Oberon appears as a holy man, and proposes that Isolin should marry his fiancée Isoline. Delighted by this, Isolin goes off with the disguised Oberon to arrange the ceremony. Titania, herself disguised as an old beggar, makes Isoline believe that she has become ugly, which drives her to despair. When Isolin returns, Isoline, thinking he wants to marry her through pity, repulses him.
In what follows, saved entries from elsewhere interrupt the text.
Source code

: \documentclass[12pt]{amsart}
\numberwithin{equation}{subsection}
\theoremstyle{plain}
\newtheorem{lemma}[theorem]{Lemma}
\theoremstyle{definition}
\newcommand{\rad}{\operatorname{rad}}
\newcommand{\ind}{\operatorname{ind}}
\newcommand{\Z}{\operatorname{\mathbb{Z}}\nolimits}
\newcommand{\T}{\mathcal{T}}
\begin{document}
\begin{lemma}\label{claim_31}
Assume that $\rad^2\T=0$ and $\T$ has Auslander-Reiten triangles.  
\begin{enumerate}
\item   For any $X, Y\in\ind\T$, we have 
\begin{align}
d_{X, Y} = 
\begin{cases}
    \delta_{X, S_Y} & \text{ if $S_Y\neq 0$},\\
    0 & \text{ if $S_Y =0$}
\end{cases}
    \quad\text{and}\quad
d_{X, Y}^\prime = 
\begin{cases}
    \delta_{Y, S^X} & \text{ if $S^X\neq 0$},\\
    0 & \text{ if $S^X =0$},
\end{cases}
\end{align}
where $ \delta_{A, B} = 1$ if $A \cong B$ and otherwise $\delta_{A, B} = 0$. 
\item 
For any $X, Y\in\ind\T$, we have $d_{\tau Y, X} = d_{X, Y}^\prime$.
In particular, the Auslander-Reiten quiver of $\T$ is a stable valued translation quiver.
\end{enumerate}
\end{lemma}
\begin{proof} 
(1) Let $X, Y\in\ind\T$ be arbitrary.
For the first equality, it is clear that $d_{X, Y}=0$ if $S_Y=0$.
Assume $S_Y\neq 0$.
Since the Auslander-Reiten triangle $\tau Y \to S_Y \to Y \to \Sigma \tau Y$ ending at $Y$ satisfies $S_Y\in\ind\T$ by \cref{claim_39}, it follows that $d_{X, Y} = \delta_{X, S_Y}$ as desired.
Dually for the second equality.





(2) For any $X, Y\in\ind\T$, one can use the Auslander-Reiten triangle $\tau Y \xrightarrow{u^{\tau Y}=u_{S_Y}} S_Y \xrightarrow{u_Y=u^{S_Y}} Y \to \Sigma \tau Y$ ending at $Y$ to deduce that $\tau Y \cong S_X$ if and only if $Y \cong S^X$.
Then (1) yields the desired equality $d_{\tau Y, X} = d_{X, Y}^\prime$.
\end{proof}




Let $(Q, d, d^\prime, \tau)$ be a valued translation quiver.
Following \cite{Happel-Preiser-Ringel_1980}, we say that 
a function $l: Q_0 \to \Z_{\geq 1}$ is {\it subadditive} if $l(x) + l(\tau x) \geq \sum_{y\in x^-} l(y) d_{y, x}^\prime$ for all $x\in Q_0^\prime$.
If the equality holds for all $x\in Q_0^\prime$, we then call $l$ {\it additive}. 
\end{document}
La Chimère d'or et de neige

Despairing, the young man draws his dagger to stab himself, but Isoline sees her true reflection in the dagger's blade, and responds once more to his ardour.

Le joyeux pays
However, the marriage ceremony is interrupted when the army of Queen Amalasonthe appears, to prevent the union of Isoline and Isolin.

Au bord de l'étang
So the stage is set for battle: Isolin and his 1,000 soldiers against Amalasonthe's army; Oberon is convinced that Isolin's side will triumph. Oberon then finds Titania asleep and reflects on his feelings for her, but their duet fails to heal their rift.

La forêt de Brocéliande
A few hours later in the forest of Brocéliande Titania gets the fairies (in a choral ballet) to use their charms to hold captive the prince Isolin. But in battle the forces of Isolin are victorious and Queen Amalasonthe surrenders – Isoline may become his wife.

Le soir des noces
The marriage ceremony goes ahead, but Titania has ensured that while Isoline is transformed into a boy on her first kiss from Isolin, the groom is transformed into a girl.

L'embarquement pour Cythère
So 'Isolin' and 'Isoline' can set sail for Cythère. Oberon and Titania are reconciled and Titania is persuaded to join everyone for the voyage to Cythère.